Concerto in D minor for Two Violins, BWV1043
Violin Concerto No.1 in G minor, Op.26
Symphony No.1 in C minor, Op.68
Diana Adamyan (violin)
Royal Philharmonic Orchestra
Pinchas Zukerman (violin)
Reviewed by: Douglas Cooksey
Reviewed: 21 July, 2015
Venue: Cadogan Hall, London
Billed as a concert to commemorate the Armenian Genocide of 1915, this drew a full house at Cadogan Hall, including a large number of Armenians, and it was preceded by a short address from the London-based Bishop of the Armenian Church.
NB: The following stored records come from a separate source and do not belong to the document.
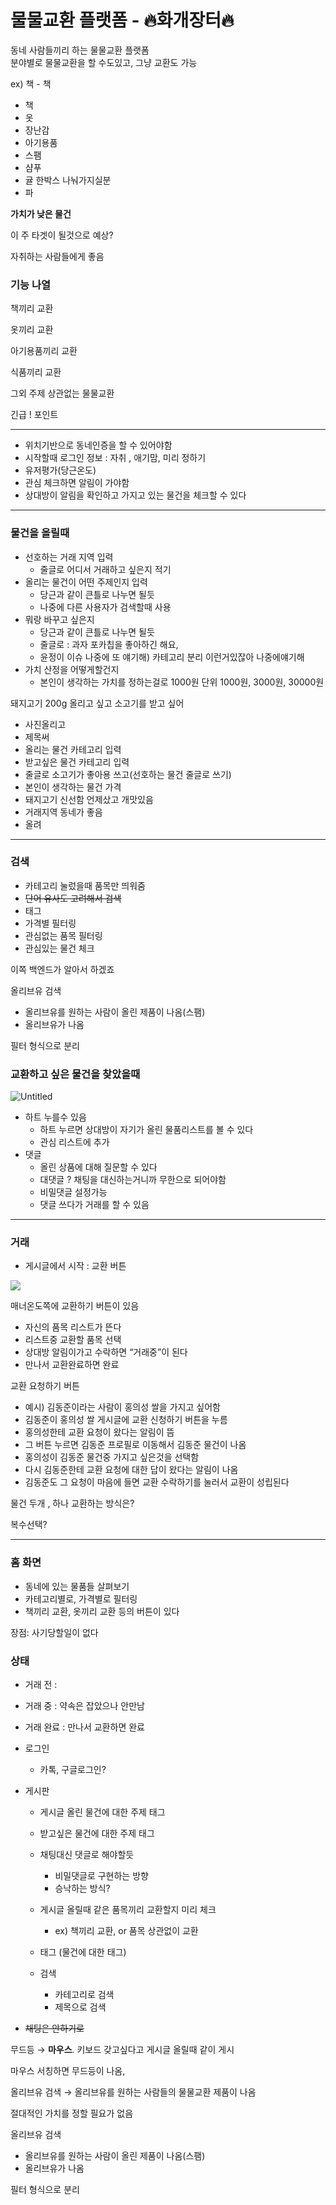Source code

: 
# 물물교환 플랫폼 - 🔥화개장터🔥

동네 사람들끼리 하는 물물교환 플랫폼   
분야별로 물물교환을 할 수도있고, 그냥 교환도 가능
    
ex) 책 - 책
- 책
- 옷
- 장난감
- 아기용품
- 스팸
- 샴푸
- 귤 한박스 나눠가지실분
- 파
    
**가치가 낮은 물건**

이 주 타겟이 될것으로 예상?
    
자취하는 사람들에게 좋음
    
### 기능 나열

책끼리 교환
    
옷끼리 교환

아기용품끼리 교환
    
식품끼리 교환
    
그외 주제 상관없는 물물교환 
    
긴급 ! 포인트
    

---
    
- 위치기반으로 동네인증을 할 수 있어야함
- 시작할때 로그인 정보 : 자취 , 애기맘, 미리 정하기
- 유저평가(당근온도)
- 관심 체크하면 알림이 가야함
- 상대방이 알림을 확인하고 가지고 있는 물건을 체크할 수 있다
 
    

---

    
### 물건을 올릴때
    
- 선호하는 거래 지역 입력
  - 줄글로 어디서 거래하고 싶은지 적기
- 올리는 물건이 어떤 주제인지 입력
  - 당근과 같이 큰틀로 나누면 될듯
  - 나중에 다른 사용자가 검색할때 사용
- 뭐랑 바꾸고 싶은지
  - 당근과 같이 큰틀로 나누면 될듯
  - 줄글로 : 과자 포카칩을 좋아하긴 해요,
  - 윤정이 이슈 나중에 또 얘기해) 카테고리 분리 이런거있잖아 나중에얘기해
- 가치 산정을 어떻게할건지
  - 본인이 생각하는 가치를 정하는걸로 1000원 단위 1000원, 3000원, 30000원
    
돼지고기 200g 올리고 싶고 소고기를 받고 싶어 
     
- 사진올리고
- 제목써
- 올리는 물건 카테고리 입력
- 받고싶은 물건 카테고리 입력
- 줄글로 소고기가 좋아용 쓰고(선호하는 물건 줄글로 쓰기)
- 본인이 생각하는 물건 가격
- 돼지고기 신선함 언제샀고 개맛있음
- 거래지역 동네가 좋음
- 올려

    
---

    
### 검색
    
- 카테고리 눌렀을때 품목만 띄워줌
- ~~단어 유사도 고려해서 검색~~
- 태그
- 가격별 필터링
- 관심없는 품목 필터링
- 관심있는 물건 체크
    
이쪽 백엔드가 알아서 하겠죠
    
올리브유 검색
    
- 올리브유를 원하는 사람이 올린 제품이 나옴(스팸)
- 올리브유가 나옴
    
필터 형식으로 분리
    
### 교환하고 싶은 물건을 찾았을때
    
![Untitled](img/Untitled.png)
    
- 하트 누를수 있음
  - 하트 누르면 상대방이 자기가 올린 물품리스트를 볼 수 있다
  - 관심 리스트에 추가
- 댓글
  - 올린 상품에 대해 질문할 수 있다
  - 대댓글 ? 채팅을 대신하는거니까 무한으로 되어야함
  - 비밀댓글 설정가능
  - 댓글 쓰다가 거래를 할 수 있음
        
    
---

    
### 거래
    
- 게시글에서 시작 : 교환 버튼
        
![](img/Untitled%201.png)
        
매너온도쪽에 교환하기 버튼이 있음
        
- 자신의 품목 리스트가 뜬다
- 리스트중 교환할 품목 선택
- 상대방 알림이가고 수락하면 “거래중”이 된다
- 만나서 교환완료하면 완료
    
교환 요청하기 버튼
    
- 예시) 김동준이라는 사람이 홍의성 쌀을 가지고 싶어함
- 김동준이 홍의성 쌀 게시글에 교환 신청하기 버튼을 누름
- 홍의성한테 교환 요청이 왔다는 알림이 뜸
- 그 버튼 누르면 김동준 프로필로 이동해서 김동준 물건이 나옴
- 홍의성이 김동준 물건중 가지고 싶은것을 선택함
- 다시 김동준한테 교환 요청에 대한 답이 왔다는 알림이 나옴
- 김동준도 그 요청이 마음에 들면 교환 수락하기를 눌러서 교환이 성립된다
    
물건 두개 , 하나 교환하는 방식은?
    
복수선택?

    
---

    
### 홈 화면
    
- 동네에 있는 물품들 살펴보기
- 카테고리별로, 가격별로 필터링
- 책끼리 교환, 옷끼리 교환 등의 버튼이 있다
    
장점: 사기당할일이 없다
    
     
    
     
    
### 상태
    
- 거래 전 :
- 거래 중 : 약속은 잡았으나 안만남
- 거래 완료 : 만나서 교환하면 완료
    
- 로그인
    - 카톡, 구글로그인?
        
- 게시판
    - 게시글 올린 물건에 대한 주제 태그
    - 받고싶은 물건에 대한 주제 태그
    - 채팅대신 댓글로 해야할듯
        - 비밀댓글로 구현하는 방향
        - 승낙하는 방식?
    - 게시글 올릴때 같은 품목끼리 교환할지 미리 체크
        - ex) 책끼리 교환, or 품목 상관없이 교환
        
  - 태그 (물건에 대한 태그)
  - 검색
      - 카테고리로 검색
      - 제목으로 검색
        
    
- ~~채팅은 안하기로~~
    
무드등 → **마우스**. 키보드 갖고싶다고 게시글 올릴때 같이 게시
    
마우스 서칭하면 무드등이 나옴, 
    
올리브유 검색 → 올리브유를 원하는 사람들의 물물교환 제품이 나옴
    
절대적인 가치를 정할 필요가 없음
    
올리브유 검색
    
- 올리브유를 원하는 사람이 올린 제품이 나옴(스팸)
- 올리브유가 나옴
    
필터 형식으로 분리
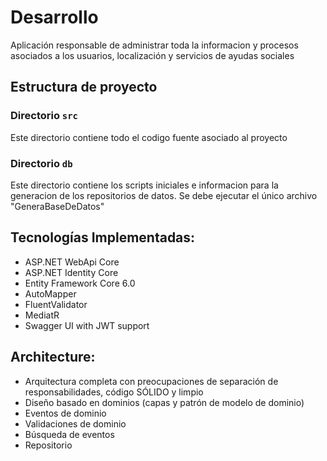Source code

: # Desarrollo #

Aplicación responsable de administrar toda la informacion y procesos asociados a los usuarios, localización y servicios de ayudas sociales

## Estructura de proyecto

### Directorio `src`

Este directorio contiene todo el codigo fuente asociado al proyecto

### Directorio `db`

Este directorio contiene los scripts iniciales e informacion para la generacion de los repositorios de datos.
Se debe ejecutar el único archivo "GeneraBaseDeDatos"


## Tecnologías Implementadas:

- ASP.NET WebApi Core
- ASP.NET Identity Core
- Entity Framework Core 6.0
- AutoMapper
- FluentValidator
- MediatR
- Swagger UI with JWT support

## Architecture:

- Arquitectura completa con preocupaciones de separación de responsabilidades, código SÓLIDO y limpio
- Diseño basado en dominios (capas y patrón de modelo de dominio)
- Eventos de dominio
- Validaciones de dominio
- Búsqueda de eventos
- Repositorio

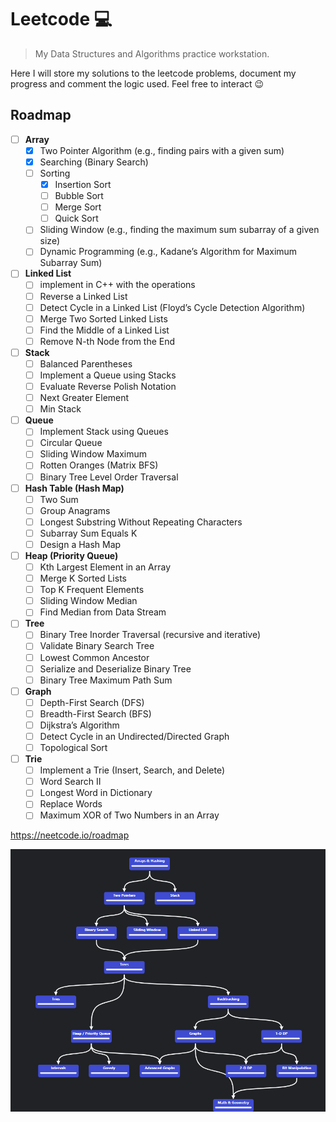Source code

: # Leetcode 💻
> My Data Structures and Algorithms practice workstation.

Here I will store my solutions to the leetcode problems, document my progress and comment the logic used. Feel free to interact 😉

## Roadmap

- [ ]  **Array**
    - [x]  Two Pointer Algorithm (e.g., finding pairs with a given sum)
    - [x]  Searching (Binary Search)
    - [ ]  Sorting
        - [x] Insertion Sort
        - [ ] Bubble Sort
        - [ ] Merge Sort
        - [ ] Quick Sort
    - [ ]  Sliding Window (e.g., finding the maximum sum subarray of a given size)
    - [ ]  Dynamic Programming (e.g., Kadane’s Algorithm for Maximum Subarray Sum)
- [ ]  **Linked List**
    - [ ]  implement in C++ with the operations
    - [ ]  Reverse a Linked List
    - [ ]  Detect Cycle in a Linked List (Floyd’s Cycle Detection Algorithm)
    - [ ]  Merge Two Sorted Linked Lists
    - [ ]  Find the Middle of a Linked List
    - [ ]  Remove N-th Node from the End
- [ ]  **Stack**
    - [ ]  Balanced Parentheses
    - [ ]  Implement a Queue using Stacks
    - [ ]  Evaluate Reverse Polish Notation
    - [ ]  Next Greater Element
    - [ ]  Min Stack
- [ ]  **Queue**
    - [ ]  Implement Stack using Queues
    - [ ]  Circular Queue
    - [ ]  Sliding Window Maximum
    - [ ]  Rotten Oranges (Matrix BFS)
    - [ ]  Binary Tree Level Order Traversal
- [ ]  **Hash Table (Hash Map)**
    - [ ]  Two Sum
    - [ ]  Group Anagrams
    - [ ]  Longest Substring Without Repeating Characters
    - [ ]  Subarray Sum Equals K
    - [ ]  Design a Hash Map
- [ ]  **Heap (Priority Queue)**
    - [ ]  Kth Largest Element in an Array
    - [ ]  Merge K Sorted Lists
    - [ ]  Top K Frequent Elements
    - [ ]  Sliding Window Median
    - [ ]  Find Median from Data Stream
- [ ]  **Tree**
    - [ ]  Binary Tree Inorder Traversal (recursive and iterative)
    - [ ]  Validate Binary Search Tree
    - [ ]  Lowest Common Ancestor
    - [ ]  Serialize and Deserialize Binary Tree
    - [ ]  Binary Tree Maximum Path Sum
- [ ]  **Graph**
    - [ ]  Depth-First Search (DFS)
    - [ ]  Breadth-First Search (BFS)
    - [ ]  Dijkstra’s Algorithm
    - [ ]  Detect Cycle in an Undirected/Directed Graph
    - [ ]  Topological Sort
- [ ]  **Trie**
    - [ ]  Implement a Trie (Insert, Search, and Delete)
    - [ ]  Word Search II
    - [ ]  Longest Word in Dictionary
    - [ ]  Replace Words
    - [ ]  Maximum XOR of Two Numbers in an Array
     
https://neetcode.io/roadmap

<img src="./imgs/roadmap.png" />
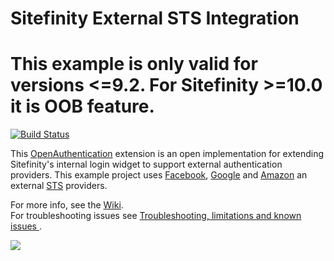 Sitefinity External STS Integration
=======

# This example is only valid for versions <=9.2. For Sitefinity >=10.0 it is OOB feature.

[![Build Status](http://sdk-jenkins-ci.cloudapp.net/buildStatus/icon?job=Telerik.Sitefinity.Samples.ExternalSTSIntegration.CI)](http://sdk-jenkins-ci.cloudapp.net/job/Telerik.Sitefinity.Samples.ExternalSTSIntegration.CI/)

This [OpenAuthentication](https://nuget.org/packages/DotNetOpenAuth.AspNet) extension is an open implementation for extending Sitefinity's internal login widget to support external authentication providers. This example project uses [Facebook](http://www.facebook.com), [Google](http://www.google.com) and [Amazon](http://www.amazon.com) an external [STS](http://en.wikipedia.org/wiki/Security_Token_Service) providers. 

For more info, see the [Wiki](https://github.com/Sitefinity/Sitefinity-External-STS-Integration/wiki).  
For troubleshooting issues see [Troubleshooting, limitations and known issues ](https://github.com/Sitefinity/Sitefinity-External-STS-Integration/wiki/Troubleshooting,-limitations-and-known-issues). 

![](https://raw.github.com/Sitefinity/Sitefinity-External-STS-Integration/master/DocumentationImages/LoginForm.png)
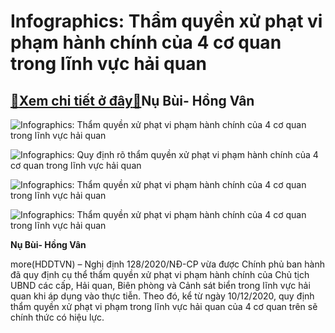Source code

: Infographics: Thẩm quyền xử phạt vi phạm hành chính của 4 cơ quan trong lĩnh vực hải quan
=========================================================================================

[:gift:Xem chi tiết ở đây:gift:](https://hddtvn.com/infographics-tham-quyen-xu-phat-vi-pham-hanh-chinh-cua-4-co-quan-trong-linh-vuc-hai-quan/)Nụ Bùi- Hồng Vân
----------------





![Infographics: Thẩm quyền xử phạt vi phạm hành chính của 4 cơ quan trong lĩnh vực hải quan](https://hddtvn.com/wp-content/uploads/2021/01/1726_xUBND.jpg "Infographics: Quy định rõ thẩm quyền xử phạt vi phạm hành chính của 4 cơ quan trong lĩnh vực hải quan")






![Infographics: Quy định rõ thẩm quyền xử phạt vi phạm hành chính của 4 cơ quan trong lĩnh vực hải quan](https://hddtvn.com/wp-content/uploads/2021/01/2755_xhq-scaled.jpg "Infographics: Quy định rõ thẩm quyền xử phạt vi phạm hành chính của 4 cơ quan trong lĩnh vực hải quan")






![Infographics: Thẩm quyền xử phạt vi phạm hành chính của 4 cơ quan trong lĩnh vực hải quan](https://hddtvn.com/wp-content/uploads/2021/01/1714_xbp.jpg "Infographics: Quy định rõ thẩm quyền xử phạt vi phạm hành chính của 4 cơ quan trong lĩnh vực hải quan")






![Infographics: Thẩm quyền xử phạt vi phạm hành chính của 4 cơ quan trong lĩnh vực hải quan](https://hddtvn.com/wp-content/uploads/2021/01/1717_xcsb-scaled.jpg "Infographics: Quy định rõ thẩm quyền xử phạt vi phạm hành chính của 4 cơ quan trong lĩnh vực hải quan")




**Nụ Bùi- Hồng Vân**



more(HDDTVN) – Nghị định 128/2020/NĐ-CP vừa được Chính phủ ban hành đã quy định cụ thể thẩm quyền xử phạt vi phạm hành chính của Chủ tịch UBND các cấp, Hải quan, Biên phòng và Cảnh sát biển trong lĩnh vực hải quan khi áp dụng vào thực tiễn. Theo đó, kể từ ngày 10/12/2020, quy định thẩm quyền xử phạt vi phạm trong lĩnh vực hải quan của 4 cơ quan trên sẽ chính thức có hiệu lực.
There are now substantial communities of Armenian extraction all over the World, most notably in France where it is illegal to deny what happened in 1915. Turkey still hotly disputes events.
Against this context, the slow movement of J. S. Bach’s Double Concerto is balm, at least it sounded that way with Diana Adamyan, a remarkable 15-year-old from Yerevan, taking the upper part and Pinchas Zukerman bringing an almost viola-like resonance to the other. The Concerto’s first movement is marked Vivace and played at this headlong tempo one’s only slight reservation was that with a fairly full complement of strings it was not as tidy as it might have been; however, with the broad dignity of the Largo and the propulsive weight of the finale, this was big-orchestra Bach at its best.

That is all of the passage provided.